**REQUIREMENT**
In the listing below, how many lines carry the word "infty"? Reply with only the number.
Segment Start: EXERCISE INPUT
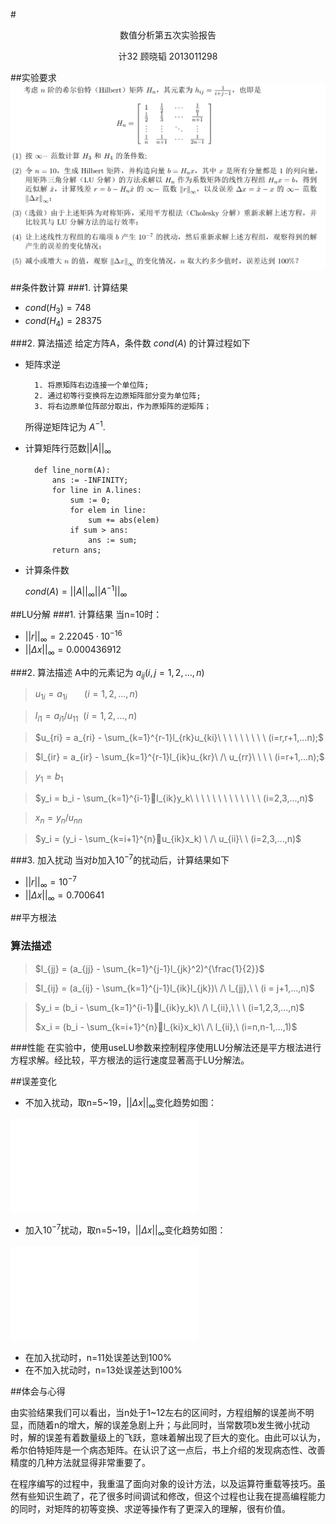 #<center>数值分析第五次实验报告</center>
<center>计32 顾晓韬 2013011298 </center>

##实验要求
![](img/question.png)

##条件数计算
###1. 计算结果
* $cond(H_3) = 748$
* $cond(H_4) = 28375$

###2. 算法描述
给定方阵A，条件数 $cond(A)$ 的计算过程如下

* 矩阵求逆
	
		1. 将原矩阵右边连接一个单位阵;
		2. 通过初等行变换将左边原矩阵部分变为单位阵;
		3. 将右边原单位阵部分取出，作为原矩阵的逆矩阵；

	所得逆矩阵记为 $A^{-1}$.

* 计算矩阵行范数$||A||_\infty$
		
		def line_norm(A):
			ans := -INFINITY;
			for line in A.lines:
				sum := 0;
				for elem in line:
					sum += abs(elem)
				if sum > ans:
					ans := sum;
			return ans;	
		
* 计算条件数

	$cond(A) = ||A||_\infty||A^{-1}||_\infty$
		
##LU分解
###1. 计算结果
当n=10时：

* $||r||_\infty = 2.22045 \cdot 10^{-16}$
* $||\Delta x||_\infty = 0.000436912$

###2. 算法描述
A中的元素记为 $a_{ij} (i,j = 1,2,...,n)$

> $u_{1i} = a_{1i}\ \ \ \ \ \ \  (i=1,2,...,n)$

> $l_{i1} = a_{i1} / u_{11}\ \ (i=1,2,...,n)$

> $u_{ri} = a_{ri} - \sum_{k=1}^{r-1}l_{rk}u_{ki}\ \ \ \ \ \ \ \ \ (i=r,r+1,...n);$

> $l_{ir} = a_{ir} - \sum_{k=1}^{r-1}l_{ik}u_{kr}\  /\  u_{rr}\ \ \ \ (i=r+1,...n);$

> $y_1 = b_1$

> $y_i = b_i - \sum_{k=1}^{i-1}l_{ik}y_k\ \ \ \ \ \ \ \ \ \ \ \ \ (i=2,3,...,n)$

> $x_n = y_n / u_{nn}$

> $y_i = (y_i - \sum_{k=i+1}^{n}u_{ik}x_k) \ /\  u_{ii}\ \ (i=2,3,...,n)$
	
	

###3. 加入扰动
当对$b$加入$10^{-7}$的扰动后，计算结果如下

* $||r||_\infty = 10^{-7}$
* $||\Delta x||_\infty = 0.700641$

##平方根法
### 算法描述

> $l_{jj} = (a_{jj} - \sum_{k=1}^{j-1}l_{jk}^2)^{\frac{1}{2}}$

> $l_{ij} = (a_{ij} - \sum_{k=1}^{j-1}l_{ik}l_{jk})\ /\ l_{jj},\ \ (i = j+1,...,n)$

> $y_i = (b_i - \sum_{k=1}^{i-1}l_{ik}y_k)\ /\ l_{ii},\ \ \ (i=1,2,3,...,n)$
> 
> $x_i = (b_i - \sum_{k=i+1}^{n}l_{ki}x_k)\ /\ l_{ii},\ (i=n,n-1,...,1)$

###性能
在实验中，使用useLU参数来控制程序使用LU分解法还是平方根法进行方程求解。经比较，平方根法的运行速度显著高于LU分解法。 

##误差变化
* 不加入扰动，取n=5~19，$||\Delta x||_\infty$变化趋势如图：

![](img/no_dis.pdf)

* 加入$10^{-7}$扰动，取n=5~19，$||\Delta x||_\infty$变化趋势如图：

![](img/with_dis.pdf)

* 在加入扰动时，n=11处误差达到100%
* 在不加入扰动时，n=13处误差达到100%

##体会与心得

由实验结果我们可以看出，当n处于1~12左右的区间时，方程组解的误差尚不明显，而随着n的增大，解的误差急剧上升；与此同时，当常数项b发生微小扰动时，解的误差有着数量级上的飞跃，意味着解出现了巨大的变化。由此可以认为，希尔伯特矩阵是一个病态矩阵。在认识了这一点后，书上介绍的发现病态性、改善精度的几种方法就显得非常重要了。

在程序编写的过程中，我重温了面向对象的设计方法，以及运算符重载等技巧。虽然有些知识生疏了，花了很多时间调试和修改，但这个过程也让我在提高编程能力的同时，对矩阵的初等变换、求逆等操作有了更深入的理解，很有价值。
Segment End: EXERCISE INPUT
**OUTPUT OF THE EXERCISE**
8